What’s New in the Presto-Iceberg Connector
The last several years have seen the adoption of Apache Iceberg gaining significant momentum. As Apache Iceberg has grown, so has Presto’s support for the table format in its Presto-Iceberg connector. In this blog, we will briefly look at what Apache Iceberg is and why it’s important before diving into a summary of some of the important enhancements to Presto’s Iceberg connector in the last several months. Some of these features are not yet released, but will be a part of Presto version 0.288!
Apache Iceberg Background & Future Roadmap
If you’re not familiar with Apache Iceberg, it is an open source table format for storing petabyte-scale data sets. Using a host of metadata kept on each table, Iceberg provides functionality that is not traditionally available in a data lakehouse. This includes schema evolution, partition evolution, table version rollback, and plenty more. Iceberg manages the tracking of the relevant metadata using its concept of a catalog. Catalogs are implemented for several backend systems and are what allow Presto to load the tracked tables. Among the metadata that a catalog keeps track of include a list of table snapshots. A new snapshot is created every time the data changes.
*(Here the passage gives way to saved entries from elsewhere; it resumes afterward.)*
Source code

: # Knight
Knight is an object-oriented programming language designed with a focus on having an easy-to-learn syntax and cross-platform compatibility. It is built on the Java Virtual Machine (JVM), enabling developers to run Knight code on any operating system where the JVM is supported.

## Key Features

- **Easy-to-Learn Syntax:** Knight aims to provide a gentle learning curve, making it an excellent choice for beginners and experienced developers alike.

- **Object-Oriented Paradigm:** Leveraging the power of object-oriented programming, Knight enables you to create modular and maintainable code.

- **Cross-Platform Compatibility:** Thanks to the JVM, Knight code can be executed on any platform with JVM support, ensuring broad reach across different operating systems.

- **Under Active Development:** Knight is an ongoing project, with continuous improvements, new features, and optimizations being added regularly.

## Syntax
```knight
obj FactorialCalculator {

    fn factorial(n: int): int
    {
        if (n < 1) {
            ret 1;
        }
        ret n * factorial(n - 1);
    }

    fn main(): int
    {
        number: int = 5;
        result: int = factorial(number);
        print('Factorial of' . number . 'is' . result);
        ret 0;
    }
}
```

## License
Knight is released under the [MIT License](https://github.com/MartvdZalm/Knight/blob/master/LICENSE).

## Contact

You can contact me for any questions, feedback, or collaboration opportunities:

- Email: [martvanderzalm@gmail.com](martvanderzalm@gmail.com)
Iceberg defines what features and functionality are supported in its table specification, or spec. The spec has gone through a few iterations: versions 1 and 2 are widely adopted by the community, with a third version in development right now. Version 1 is the first version and defines how Iceberg manages huge tables made up of Parquet, ORC or Avro files. Version 2 adds to the spec the ability to perform row-level operations like update and delete.
We’ll see more specifics about these Iceberg concepts as we go through the new enhancements to Presto below.
Presto-Iceberg Connector Enhancements
Time Travel Support
Time travel, in this case, refers to the ability to query historical data rather than limiting queries to only the current data version. This is a valuable feature for analyzing trends over time, reconstructing datasets, debugging and more. As of Presto version 0.286, users can query historical data by providing either a snapshot ID or a timestamp, along with the AS OF predicate. The ability to submit these queries using the BEFORE predicate was also recently added to the Presto codebase, set to be available in the 0.288 release. This blog provides a more in-depth look at time travel queries in Presto if you want to try an example for yourself.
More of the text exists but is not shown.